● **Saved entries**
*** Begin section ***

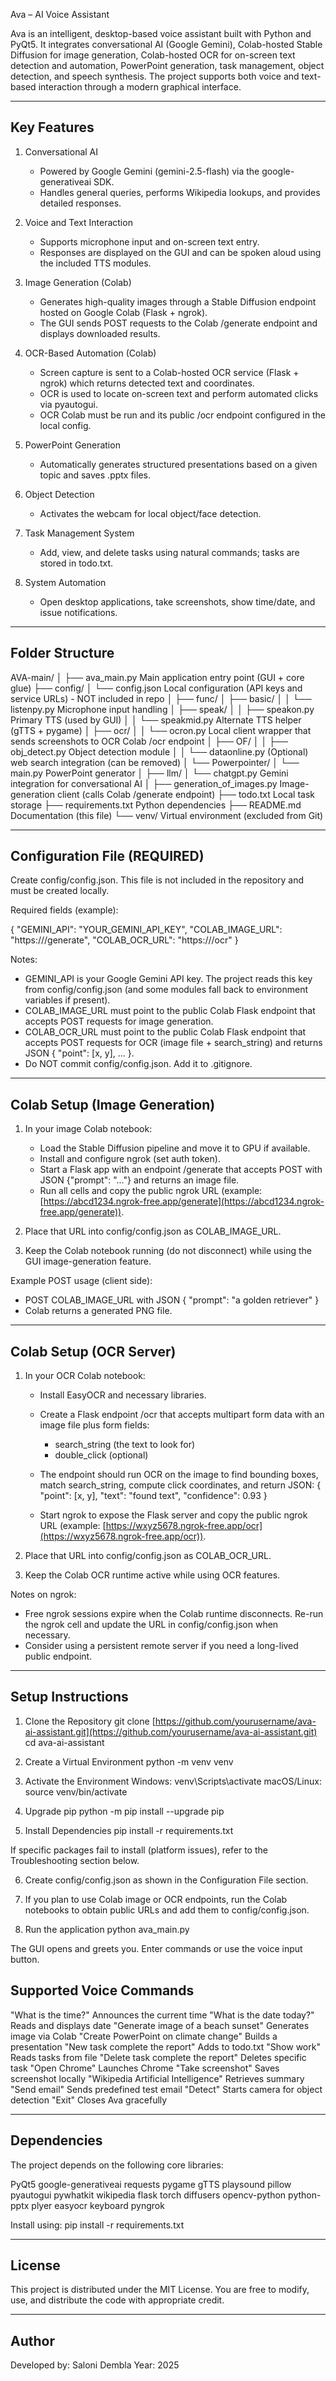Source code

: 
Ava – AI Voice Assistant

Ava is an intelligent, desktop-based voice assistant built with Python and PyQt5. It integrates conversational AI (Google Gemini), Colab-hosted Stable Diffusion for image generation, Colab-hosted OCR for on-screen text detection and automation, PowerPoint generation, task management, object detection, and speech synthesis. The project supports both voice and text-based interaction through a modern graphical interface.

---

## Key Features

1. Conversational AI

   * Powered by Google Gemini (gemini-2.5-flash) via the google-generativeai SDK.
   * Handles general queries, performs Wikipedia lookups, and provides detailed responses.

2. Voice and Text Interaction

   * Supports microphone input and on-screen text entry.
   * Responses are displayed on the GUI and can be spoken aloud using the included TTS modules.

3. Image Generation (Colab)

   * Generates high-quality images through a Stable Diffusion endpoint hosted on Google Colab (Flask + ngrok).
   * The GUI sends POST requests to the Colab /generate endpoint and displays downloaded results.

4. OCR-Based Automation (Colab)

   * Screen capture is sent to a Colab-hosted OCR service (Flask + ngrok) which returns detected text and coordinates.
   * OCR is used to locate on-screen text and perform automated clicks via pyautogui.
   * OCR Colab must be run and its public /ocr endpoint configured in the local config.

5. PowerPoint Generation

   * Automatically generates structured presentations based on a given topic and saves .pptx files.

6. Object Detection

   * Activates the webcam for local object/face detection.

7. Task Management System

   * Add, view, and delete tasks using natural commands; tasks are stored in todo.txt.

8. System Automation

   * Open desktop applications, take screenshots, show time/date, and issue notifications.

---

## Folder Structure

AVA-main/
│
├── ava_main.py                 Main application entry point (GUI + core glue)
├── config/
│   └── config.json             Local configuration (API keys and service URLs) - NOT included in repo
│
├── func/
│   ├── basic/
│   │   └── listenpy.py         Microphone input handling
│   ├── speak/
│   │   ├── speakon.py          Primary TTS (used by GUI)
│   │   └── speakmid.py         Alternate TTS helper (gTTS + pygame)
│   ├── ocr/
│   │   └── ocron.py            Local client wrapper that sends screenshots to OCR Colab /ocr endpoint
│   ├── OF/
│   │   ├── obj_detect.py       Object detection module
│   │   └── dataonline.py       (Optional) web search integration (can be removed)
│   └── Powerpointer/
│       └── main.py             PowerPoint generator
│
├── llm/
│   └── chatgpt.py              Gemini integration for conversational AI
│
├── generation_of_images.py     Image-generation client (calls Colab /generate endpoint)
├── todo.txt                    Local task storage
├── requirements.txt            Python dependencies
├── README.md                   Documentation (this file)
└── venv/                       Virtual environment (excluded from Git)

---

## Configuration File (REQUIRED)

Create config/config.json. This file is not included in the repository and must be created locally.

Required fields (example):

{
"GEMINI_API": "YOUR_GEMINI_API_KEY",
"COLAB_IMAGE_URL": "https://<your-colab-ngrok>/generate",
"COLAB_OCR_URL": "https://<your-colab-ngrok>/ocr"
}

Notes:

* GEMINI_API is your Google Gemini API key. The project reads this key from config/config.json (and some modules fall back to environment variables if present).
* COLAB_IMAGE_URL must point to the public Colab Flask endpoint that accepts POST requests for image generation.
* COLAB_OCR_URL must point to the public Colab Flask endpoint that accepts POST requests for OCR (image file + search_string) and returns JSON { "point": [x, y], ... }.
* Do NOT commit config/config.json. Add it to .gitignore.

---

## Colab Setup (Image Generation)

1. In your image Colab notebook:

   * Load the Stable Diffusion pipeline and move it to GPU if available.
   * Install and configure ngrok (set auth token).
   * Start a Flask app with an endpoint /generate that accepts POST with JSON {"prompt": "..."} and returns an image file.
   * Run all cells and copy the public ngrok URL (example: [https://abcd1234.ngrok-free.app/generate](https://abcd1234.ngrok-free.app/generate)).

2. Place that URL into config/config.json as COLAB_IMAGE_URL.

3. Keep the Colab notebook running (do not disconnect) while using the GUI image-generation feature.

Example POST usage (client side):

* POST COLAB_IMAGE_URL with JSON { "prompt": "a golden retriever" }
* Colab returns a generated PNG file.

---

## Colab Setup (OCR Server)

1. In your OCR Colab notebook:

   * Install EasyOCR and necessary libraries.
   * Create a Flask endpoint /ocr that accepts multipart form data with an image file plus form fields:

     * search_string (the text to look for)
     * double_click (optional)
   * The endpoint should run OCR on the image to find bounding boxes, match search_string, compute click coordinates, and return JSON:
     { "point": [x, y], "text": "found text", "confidence": 0.93 }
   * Start ngrok to expose the Flask server and copy the public ngrok URL (example: [https://wxyz5678.ngrok-free.app/ocr](https://wxyz5678.ngrok-free.app/ocr)).

2. Place that URL into config/config.json as COLAB_OCR_URL.

3. Keep the Colab OCR runtime active while using OCR features.

Notes on ngrok:

* Free ngrok sessions expire when the Colab runtime disconnects. Re-run the ngrok cell and update the URL in config/config.json when necessary.
* Consider using a persistent remote server if you need a long-lived public endpoint.

---

## Setup Instructions

1. Clone the Repository
   git clone [https://github.com/yourusername/ava-ai-assistant.git](https://github.com/yourusername/ava-ai-assistant.git)
   cd ava-ai-assistant

2. Create a Virtual Environment
   python -m venv venv

3. Activate the Environment
   Windows:
   venv\Scripts\activate
   macOS/Linux:
   source venv/bin/activate

4. Upgrade pip
   python -m pip install --upgrade pip

5. Install Dependencies
   pip install -r requirements.txt

If specific packages fail to install (platform issues), refer to the Troubleshooting section below.

6. Create config/config.json as shown in the Configuration File section.

7. If you plan to use Colab image or OCR endpoints, run the Colab notebooks to obtain public URLs and add them to config/config.json.

8. Run the application
   python ava_main.py

The GUI opens and greets you. Enter commands or use the voice input button.


## Supported Voice Commands

"What is the time?"                Announces the current time
"What is the date today?"          Reads and displays date
"Generate image of a beach sunset" Generates image via Colab
"Create PowerPoint on climate change" Builds a presentation
"New task complete the report"     Adds to todo.txt
"Show work"                        Reads tasks from file
"Delete task complete the report"  Deletes specific task
"Open Chrome"                      Launches Chrome
"Take screenshot"                  Saves screenshot locally
"Wikipedia Artificial Intelligence" Retrieves summary
"Send email"                       Sends predefined test email
"Detect"                           Starts camera for object detection
"Exit"                             Closes Ava gracefully

---

## Dependencies

The project depends on the following core libraries:

PyQt5
google-generativeai
requests
pygame
gTTS
playsound
pillow
pyautogui
pywhatkit
wikipedia
flask
torch
diffusers
opencv-python
python-pptx
plyer
easyocr
keyboard
pyngrok

Install using:
pip install -r requirements.txt

---

## License

This project is distributed under the MIT License.
You are free to modify, use, and distribute the code with appropriate credit.

---

## Author

Developed by: Saloni Dembla
Year: 2025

*** End section ***

● **Exercise aim**
Transcribe all of the data above exactly; no picture belongs in the copy.

● **Solution to the exercise**
Source code

: 
Ava – AI Voice Assistant

Ava is an intelligent, desktop-based voice assistant built with Python and PyQt5. It integrates conversational AI (Google Gemini), Colab-hosted Stable Diffusion for image generation, Colab-hosted OCR for on-screen text detection and automation, PowerPoint generation, task management, object detection, and speech synthesis. The project supports both voice and text-based interaction through a modern graphical interface.

---

## Key Features

1. Conversational AI

   * Powered by Google Gemini (gemini-2.5-flash) via the google-generativeai SDK.
   * Handles general queries, performs Wikipedia lookups, and provides detailed responses.

2. Voice and Text Interaction

   * Supports microphone input and on-screen text entry.
   * Responses are displayed on the GUI and can be spoken aloud using the included TTS modules.

3. Image Generation (Colab)

   * Generates high-quality images through a Stable Diffusion endpoint hosted on Google Colab (Flask + ngrok).
   * The GUI sends POST requests to the Colab /generate endpoint and displays downloaded results.

4. OCR-Based Automation (Colab)

   * Screen capture is sent to a Colab-hosted OCR service (Flask + ngrok) which returns detected text and coordinates.
   * OCR is used to locate on-screen text and perform automated clicks via pyautogui.
   * OCR Colab must be run and its public /ocr endpoint configured in the local config.

5. PowerPoint Generation

   * Automatically generates structured presentations based on a given topic and saves .pptx files.

6. Object Detection

   * Activates the webcam for local object/face detection.

7. Task Management System

   * Add, view, and delete tasks using natural commands; tasks are stored in todo.txt.

8. System Automation

   * Open desktop applications, take screenshots, show time/date, and issue notifications.

---

## Folder Structure

AVA-main/
│
├── ava_main.py                 Main application entry point (GUI + core glue)
├── config/
│   └── config.json             Local configuration (API keys and service URLs) - NOT included in repo
│
├── func/
│   ├── basic/
│   │   └── listenpy.py         Microphone input handling
│   ├── speak/
│   │   ├── speakon.py          Primary TTS (used by GUI)
│   │   └── speakmid.py         Alternate TTS helper (gTTS + pygame)
│   ├── ocr/
│   │   └── ocron.py            Local client wrapper that sends screenshots to OCR Colab /ocr endpoint
│   ├── OF/
│   │   ├── obj_detect.py       Object detection module
│   │   └── dataonline.py       (Optional) web search integration (can be removed)
│   └── Powerpointer/
│       └── main.py             PowerPoint generator
│
├── llm/
│   └── chatgpt.py              Gemini integration for conversational AI
│
├── generation_of_images.py     Image-generation client (calls Colab /generate endpoint)
├── todo.txt                    Local task storage
├── requirements.txt            Python dependencies
├── README.md                   Documentation (this file)
└── venv/                       Virtual environment (excluded from Git)

---

## Configuration File (REQUIRED)

Create config/config.json. This file is not included in the repository and must be created locally.

Required fields (example):

{
"GEMINI_API": "YOUR_GEMINI_API_KEY",
"COLAB_IMAGE_URL": "https://<your-colab-ngrok>/generate",
"COLAB_OCR_URL": "https://<your-colab-ngrok>/ocr"
}

Notes:

* GEMINI_API is your Google Gemini API key. The project reads this key from config/config.json (and some modules fall back to environment variables if present).
* COLAB_IMAGE_URL must point to the public Colab Flask endpoint that accepts POST requests for image generation.
* COLAB_OCR_URL must point to the public Colab Flask endpoint that accepts POST requests for OCR (image file + search_string) and returns JSON { "point": [x, y], ... }.
* Do NOT commit config/config.json. Add it to .gitignore.

---

## Colab Setup (Image Generation)

1. In your image Colab notebook:

   * Load the Stable Diffusion pipeline and move it to GPU if available.
   * Install and configure ngrok (set auth token).
   * Start a Flask app with an endpoint /generate that accepts POST with JSON {"prompt": "..."} and returns an image file.
   * Run all cells and copy the public ngrok URL (example: [https://abcd1234.ngrok-free.app/generate](https://abcd1234.ngrok-free.app/generate)).

2. Place that URL into config/config.json as COLAB_IMAGE_URL.

3. Keep the Colab notebook running (do not disconnect) while using the GUI image-generation feature.

Example POST usage (client side):

* POST COLAB_IMAGE_URL with JSON { "prompt": "a golden retriever" }
* Colab returns a generated PNG file.

---

## Colab Setup (OCR Server)

1. In your OCR Colab notebook:

   * Install EasyOCR and necessary libraries.
   * Create a Flask endpoint /ocr that accepts multipart form data with an image file plus form fields:

     * search_string (the text to look for)
     * double_click (optional)
   * The endpoint should run OCR on the image to find bounding boxes, match search_string, compute click coordinates, and return JSON:
     { "point": [x, y], "text": "found text", "confidence": 0.93 }
   * Start ngrok to expose the Flask server and copy the public ngrok URL (example: [https://wxyz5678.ngrok-free.app/ocr](https://wxyz5678.ngrok-free.app/ocr)).

2. Place that URL into config/config.json as COLAB_OCR_URL.

3. Keep the Colab OCR runtime active while using OCR features.

Notes on ngrok:

* Free ngrok sessions expire when the Colab runtime disconnects. Re-run the ngrok cell and update the URL in config/config.json when necessary.
* Consider using a persistent remote server if you need a long-lived public endpoint.

---

## Setup Instructions

1. Clone the Repository
   git clone [https://github.com/yourusername/ava-ai-assistant.git](https://github.com/yourusername/ava-ai-assistant.git)
   cd ava-ai-assistant

2. Create a Virtual Environment
   python -m venv venv

3. Activate the Environment
   Windows:
   venv\Scripts\activate
   macOS/Linux:
   source venv/bin/activate

4. Upgrade pip
   python -m pip install --upgrade pip

5. Install Dependencies
   pip install -r requirements.txt

If specific packages fail to install (platform issues), refer to the Troubleshooting section below.

6. Create config/config.json as shown in the Configuration File section.

7. If you plan to use Colab image or OCR endpoints, run the Colab notebooks to obtain public URLs and add them to config/config.json.

8. Run the application
   python ava_main.py

The GUI opens and greets you. Enter commands or use the voice input button.


## Supported Voice Commands

"What is the time?"                Announces the current time
"What is the date today?"          Reads and displays date
"Generate image of a beach sunset" Generates image via Colab
"Create PowerPoint on climate change" Builds a presentation
"New task complete the report"     Adds to todo.txt
"Show work"                        Reads tasks from file
"Delete task complete the report"  Deletes specific task
"Open Chrome"                      Launches Chrome
"Take screenshot"                  Saves screenshot locally
"Wikipedia Artificial Intelligence" Retrieves summary
"Send email"                       Sends predefined test email
"Detect"                           Starts camera for object detection
"Exit"                             Closes Ava gracefully

---

## Dependencies

The project depends on the following core libraries:

PyQt5
google-generativeai
requests
pygame
gTTS
playsound
pillow
pyautogui
pywhatkit
wikipedia
flask
torch
diffusers
opencv-python
python-pptx
plyer
easyocr
keyboard
pyngrok

Install using:
pip install -r requirements.txt

---

## License

This project is distributed under the MIT License.
You are free to modify, use, and distribute the code with appropriate credit.

---

## Author

Developed by: Saloni Dembla
Year: 2025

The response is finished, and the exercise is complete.